Handbook for PhD Students

This PhD Handbook serves a dual purpose: it defines the research methodology of our group and gives general advice to students, and it sets out standards and processes which all students in the group are expected to strive for.

Feedback direct link

One of the most important functions I provide to you is feedback on your ideas, methods, results, writing, etc. Consider the following:

  • If you want to discuss a technical idea at a meeting with me, it can be very helpful if you send me a write-up of your idea prior to our meeting so I can take the time and prepare. At least try to think of an organised presentation of your idea on the whiteboard for the meeting, so I can follow step by step.
  • If I give you written feedback on a document you prepared, please take the feedback seriously. You should assume that when you send me your next draft, I will check whether and how you addressed my comments. Give your reasons if you decided not to address a more major comment.
  • Feedback is a two-way conversation. You should actively ask questions rather than just passively receive feedback. If my feedback doesn't address a particular point that is important to you, then you should always feel free to ask for more feedback on specific points.

Important: If you send me an updated draft, please also send me the diff from the last draft. Use latexdiff.

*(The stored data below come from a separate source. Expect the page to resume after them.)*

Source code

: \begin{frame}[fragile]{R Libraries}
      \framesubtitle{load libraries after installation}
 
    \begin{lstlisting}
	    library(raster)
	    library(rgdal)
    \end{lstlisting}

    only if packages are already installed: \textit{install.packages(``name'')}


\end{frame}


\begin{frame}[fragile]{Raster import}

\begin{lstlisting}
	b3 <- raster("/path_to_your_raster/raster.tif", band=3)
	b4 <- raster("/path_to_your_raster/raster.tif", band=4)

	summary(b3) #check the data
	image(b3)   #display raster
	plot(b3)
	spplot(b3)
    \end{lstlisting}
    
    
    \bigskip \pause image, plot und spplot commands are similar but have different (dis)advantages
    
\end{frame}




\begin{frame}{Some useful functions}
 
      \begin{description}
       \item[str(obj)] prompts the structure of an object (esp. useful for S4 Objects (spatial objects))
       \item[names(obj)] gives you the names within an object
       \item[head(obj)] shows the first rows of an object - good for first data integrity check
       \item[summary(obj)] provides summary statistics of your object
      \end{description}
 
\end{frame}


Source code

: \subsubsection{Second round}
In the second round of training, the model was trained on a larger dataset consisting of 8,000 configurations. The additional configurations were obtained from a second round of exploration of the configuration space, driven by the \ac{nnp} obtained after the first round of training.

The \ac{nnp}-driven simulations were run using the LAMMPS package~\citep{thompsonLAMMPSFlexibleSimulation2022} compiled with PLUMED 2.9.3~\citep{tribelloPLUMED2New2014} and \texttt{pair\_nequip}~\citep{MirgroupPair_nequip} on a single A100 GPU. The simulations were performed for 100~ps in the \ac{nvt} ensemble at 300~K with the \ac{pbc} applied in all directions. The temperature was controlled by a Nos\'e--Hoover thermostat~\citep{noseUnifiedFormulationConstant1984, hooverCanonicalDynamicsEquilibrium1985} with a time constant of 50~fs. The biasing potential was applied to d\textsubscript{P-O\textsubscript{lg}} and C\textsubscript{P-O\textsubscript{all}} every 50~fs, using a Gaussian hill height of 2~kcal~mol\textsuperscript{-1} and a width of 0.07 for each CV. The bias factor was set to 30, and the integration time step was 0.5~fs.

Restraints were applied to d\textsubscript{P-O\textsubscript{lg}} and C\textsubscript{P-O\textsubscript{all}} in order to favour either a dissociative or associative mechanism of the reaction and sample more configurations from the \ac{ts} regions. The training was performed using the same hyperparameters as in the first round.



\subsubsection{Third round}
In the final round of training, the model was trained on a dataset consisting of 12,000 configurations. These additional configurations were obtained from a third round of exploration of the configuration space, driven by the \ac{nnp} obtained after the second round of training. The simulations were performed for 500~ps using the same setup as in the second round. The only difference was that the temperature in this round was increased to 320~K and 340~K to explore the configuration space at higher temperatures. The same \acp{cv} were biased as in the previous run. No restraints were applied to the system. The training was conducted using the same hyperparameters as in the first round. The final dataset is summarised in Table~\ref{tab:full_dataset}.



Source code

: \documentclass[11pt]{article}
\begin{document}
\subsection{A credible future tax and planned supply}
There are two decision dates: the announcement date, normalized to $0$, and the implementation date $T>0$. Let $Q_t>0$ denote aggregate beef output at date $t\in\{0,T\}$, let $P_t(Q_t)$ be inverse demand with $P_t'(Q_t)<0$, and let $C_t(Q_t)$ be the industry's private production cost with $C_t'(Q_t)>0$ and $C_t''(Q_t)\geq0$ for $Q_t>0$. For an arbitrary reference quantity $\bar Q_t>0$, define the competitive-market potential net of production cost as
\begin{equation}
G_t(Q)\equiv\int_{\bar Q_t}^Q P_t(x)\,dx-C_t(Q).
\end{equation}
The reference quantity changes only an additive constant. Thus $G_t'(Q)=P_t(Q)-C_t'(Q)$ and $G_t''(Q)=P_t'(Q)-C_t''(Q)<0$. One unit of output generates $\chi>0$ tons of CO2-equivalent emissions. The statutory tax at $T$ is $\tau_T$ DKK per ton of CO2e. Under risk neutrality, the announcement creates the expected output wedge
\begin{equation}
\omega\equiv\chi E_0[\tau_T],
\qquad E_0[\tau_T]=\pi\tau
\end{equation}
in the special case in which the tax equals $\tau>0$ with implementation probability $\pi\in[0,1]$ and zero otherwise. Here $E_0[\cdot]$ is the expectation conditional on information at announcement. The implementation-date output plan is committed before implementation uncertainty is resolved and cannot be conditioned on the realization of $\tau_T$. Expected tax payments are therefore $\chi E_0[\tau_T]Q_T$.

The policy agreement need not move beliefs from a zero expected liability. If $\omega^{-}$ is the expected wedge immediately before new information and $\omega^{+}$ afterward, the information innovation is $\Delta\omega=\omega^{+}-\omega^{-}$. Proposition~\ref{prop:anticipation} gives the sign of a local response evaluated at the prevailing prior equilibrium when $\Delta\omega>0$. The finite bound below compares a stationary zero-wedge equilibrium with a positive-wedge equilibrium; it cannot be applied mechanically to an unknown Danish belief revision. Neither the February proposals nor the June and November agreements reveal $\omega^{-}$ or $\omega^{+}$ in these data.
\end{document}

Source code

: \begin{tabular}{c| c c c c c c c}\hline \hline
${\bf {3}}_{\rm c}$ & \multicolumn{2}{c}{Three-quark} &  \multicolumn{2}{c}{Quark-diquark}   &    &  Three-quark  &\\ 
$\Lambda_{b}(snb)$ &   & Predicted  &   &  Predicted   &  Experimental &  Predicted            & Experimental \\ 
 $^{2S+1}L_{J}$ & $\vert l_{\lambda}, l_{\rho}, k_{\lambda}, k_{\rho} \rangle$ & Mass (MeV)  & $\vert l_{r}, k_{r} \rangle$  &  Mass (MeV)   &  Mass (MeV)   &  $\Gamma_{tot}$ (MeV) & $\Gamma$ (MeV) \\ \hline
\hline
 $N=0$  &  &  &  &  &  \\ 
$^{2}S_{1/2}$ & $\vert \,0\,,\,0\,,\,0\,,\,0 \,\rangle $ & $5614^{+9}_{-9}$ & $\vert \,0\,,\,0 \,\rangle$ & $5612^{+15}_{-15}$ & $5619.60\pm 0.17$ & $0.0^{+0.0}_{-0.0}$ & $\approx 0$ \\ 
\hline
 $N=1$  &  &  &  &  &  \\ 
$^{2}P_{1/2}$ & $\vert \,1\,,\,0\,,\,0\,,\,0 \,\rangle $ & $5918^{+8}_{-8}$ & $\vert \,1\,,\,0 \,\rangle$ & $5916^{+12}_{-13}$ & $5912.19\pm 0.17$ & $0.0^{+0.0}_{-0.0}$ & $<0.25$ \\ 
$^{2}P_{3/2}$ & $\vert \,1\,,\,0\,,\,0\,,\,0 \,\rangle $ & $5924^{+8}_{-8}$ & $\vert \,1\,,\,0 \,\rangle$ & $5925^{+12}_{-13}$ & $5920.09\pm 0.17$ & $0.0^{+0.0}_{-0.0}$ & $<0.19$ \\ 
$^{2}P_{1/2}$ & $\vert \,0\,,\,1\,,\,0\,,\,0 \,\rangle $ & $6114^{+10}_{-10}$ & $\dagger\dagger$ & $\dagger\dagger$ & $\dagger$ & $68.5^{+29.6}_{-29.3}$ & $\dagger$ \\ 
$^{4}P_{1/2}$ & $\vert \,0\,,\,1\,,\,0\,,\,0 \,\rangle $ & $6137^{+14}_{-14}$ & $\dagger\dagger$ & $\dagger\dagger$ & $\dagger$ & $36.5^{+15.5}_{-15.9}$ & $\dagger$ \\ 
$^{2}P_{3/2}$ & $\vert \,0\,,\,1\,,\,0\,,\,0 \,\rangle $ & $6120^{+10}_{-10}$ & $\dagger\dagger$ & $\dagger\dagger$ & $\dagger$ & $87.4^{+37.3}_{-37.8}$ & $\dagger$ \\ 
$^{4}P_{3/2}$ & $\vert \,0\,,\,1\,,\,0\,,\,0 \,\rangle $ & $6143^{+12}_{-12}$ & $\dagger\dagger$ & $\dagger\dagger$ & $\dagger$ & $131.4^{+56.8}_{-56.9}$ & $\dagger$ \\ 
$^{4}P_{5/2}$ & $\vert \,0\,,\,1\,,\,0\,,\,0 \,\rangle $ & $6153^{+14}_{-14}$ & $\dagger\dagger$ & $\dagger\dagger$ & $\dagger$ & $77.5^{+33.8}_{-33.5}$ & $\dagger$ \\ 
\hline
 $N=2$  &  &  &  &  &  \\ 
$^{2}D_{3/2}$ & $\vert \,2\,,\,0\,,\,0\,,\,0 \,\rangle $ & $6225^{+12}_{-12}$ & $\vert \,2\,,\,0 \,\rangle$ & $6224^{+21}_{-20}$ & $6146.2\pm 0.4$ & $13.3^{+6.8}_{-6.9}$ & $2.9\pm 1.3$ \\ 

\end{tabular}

It is a good idea to actively seek feedback from peers and experienced academics. Have an open attitude towards feedback rather than be defensive. This does not mean that you have to accept unfounded criticism or that you have to change your ideas and methods if you disagree with the feedback. However, think carefully about any feedback you get, and whether you may in fact want to change aspects in your work to address the feedback. This may mean extra work, but the resulting improvements can make the difference between an accepted and rejected paper.